In USB Gadget, un sottosistema del kernel LinuxÈ stata identificata una vulnerabilità (CVE-2021-39685) nell'API USB Gadget, che fornisce un'interfaccia software per la creazione di dispositivi USB client e la simulazione di dispositivi USB. Questa vulnerabilità potrebbe portare alla fuga di informazioni del kernel, a crash o all'esecuzione di codice arbitrario a livello del kernel. L'attacco viene effettuato da un utente locale non privilegiato manipolando diverse classi di dispositivi implementate tramite l'API USB Gadget, come rndis, hid, uac1, uac1_legacy e uac2.

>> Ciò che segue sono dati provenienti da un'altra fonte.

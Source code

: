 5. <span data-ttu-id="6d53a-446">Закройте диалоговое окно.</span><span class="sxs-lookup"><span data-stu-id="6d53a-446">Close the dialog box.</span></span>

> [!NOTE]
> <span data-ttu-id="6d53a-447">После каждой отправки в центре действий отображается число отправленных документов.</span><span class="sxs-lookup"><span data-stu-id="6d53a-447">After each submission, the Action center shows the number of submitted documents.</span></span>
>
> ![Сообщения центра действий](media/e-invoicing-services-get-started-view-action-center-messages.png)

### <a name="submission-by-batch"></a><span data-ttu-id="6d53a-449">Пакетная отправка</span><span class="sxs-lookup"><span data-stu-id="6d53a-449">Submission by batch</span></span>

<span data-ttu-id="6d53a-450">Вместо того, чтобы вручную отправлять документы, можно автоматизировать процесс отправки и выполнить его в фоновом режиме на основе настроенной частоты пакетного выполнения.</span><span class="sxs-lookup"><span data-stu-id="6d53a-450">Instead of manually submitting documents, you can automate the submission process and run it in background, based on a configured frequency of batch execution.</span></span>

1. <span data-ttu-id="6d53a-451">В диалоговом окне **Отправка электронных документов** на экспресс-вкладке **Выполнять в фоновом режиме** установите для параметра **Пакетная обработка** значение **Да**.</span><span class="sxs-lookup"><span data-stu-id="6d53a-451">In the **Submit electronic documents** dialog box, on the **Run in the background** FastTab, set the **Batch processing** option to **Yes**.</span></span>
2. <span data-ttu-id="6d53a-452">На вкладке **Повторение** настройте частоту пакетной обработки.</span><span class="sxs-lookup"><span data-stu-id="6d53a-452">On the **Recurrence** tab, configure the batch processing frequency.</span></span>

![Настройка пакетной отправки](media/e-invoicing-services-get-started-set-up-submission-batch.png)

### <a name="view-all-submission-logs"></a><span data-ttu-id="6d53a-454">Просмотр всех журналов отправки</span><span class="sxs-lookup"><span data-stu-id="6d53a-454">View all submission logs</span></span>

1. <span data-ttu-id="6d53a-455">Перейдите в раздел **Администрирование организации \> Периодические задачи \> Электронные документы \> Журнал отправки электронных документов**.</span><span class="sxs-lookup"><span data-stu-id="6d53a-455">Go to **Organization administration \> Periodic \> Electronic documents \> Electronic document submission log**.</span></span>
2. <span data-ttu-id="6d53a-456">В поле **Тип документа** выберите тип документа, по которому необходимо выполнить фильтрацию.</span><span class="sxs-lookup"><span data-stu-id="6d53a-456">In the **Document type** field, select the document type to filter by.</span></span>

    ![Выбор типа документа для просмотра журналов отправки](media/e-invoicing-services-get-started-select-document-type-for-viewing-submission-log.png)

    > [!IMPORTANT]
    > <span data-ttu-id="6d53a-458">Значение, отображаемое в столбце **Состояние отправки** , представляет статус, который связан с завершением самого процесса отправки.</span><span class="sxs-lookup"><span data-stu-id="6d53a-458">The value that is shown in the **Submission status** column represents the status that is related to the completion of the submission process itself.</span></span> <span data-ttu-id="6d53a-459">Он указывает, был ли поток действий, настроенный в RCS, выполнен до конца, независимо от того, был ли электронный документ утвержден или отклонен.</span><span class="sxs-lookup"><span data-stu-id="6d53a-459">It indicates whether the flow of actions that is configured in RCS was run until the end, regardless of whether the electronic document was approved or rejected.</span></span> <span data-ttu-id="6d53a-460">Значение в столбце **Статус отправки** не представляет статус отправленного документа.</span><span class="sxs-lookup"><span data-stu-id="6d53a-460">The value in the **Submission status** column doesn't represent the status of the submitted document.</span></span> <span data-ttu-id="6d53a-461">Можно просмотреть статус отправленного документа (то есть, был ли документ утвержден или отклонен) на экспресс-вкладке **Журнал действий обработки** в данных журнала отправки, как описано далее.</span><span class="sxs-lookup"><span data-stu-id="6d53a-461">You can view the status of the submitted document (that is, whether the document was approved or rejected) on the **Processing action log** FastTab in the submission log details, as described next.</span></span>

Il problema è stato risolto negli aggiornamenti del kernel pubblicati di recente. Linux 5.15.8, 5.10.85, 5.4.165, 4.19.221, 4.14.258, 4.9.293 e 4.4.295. Il problema rimane irrisolto nelle distribuzioni (Debian, Ubuntu, RHEL, SUSE, Fedora, Arch). È stato predisposto un prototipo di exploit per dimostrare la vulnerabilità.
Il problema è causato da un buffer overflow nei gestori delle richieste di trasferimento dati dei driver dei gadget rndis, hid, uac1, uac1_legacy e uac2. Sfruttando questa vulnerabilità, un aggressore senza privilegi può accedere alla memoria del kernel inviando una richiesta di controllo speciale con un valore del campo wLength superiore alla dimensione del buffer statico, che è sempre allocata a 4096 byte (USB_COMP_EP0_BUFSIZ). Questo attacco consente a un processo in spazio utente senza privilegi di leggere o scrivere fino a 65 KB di dati nella memoria del kernel.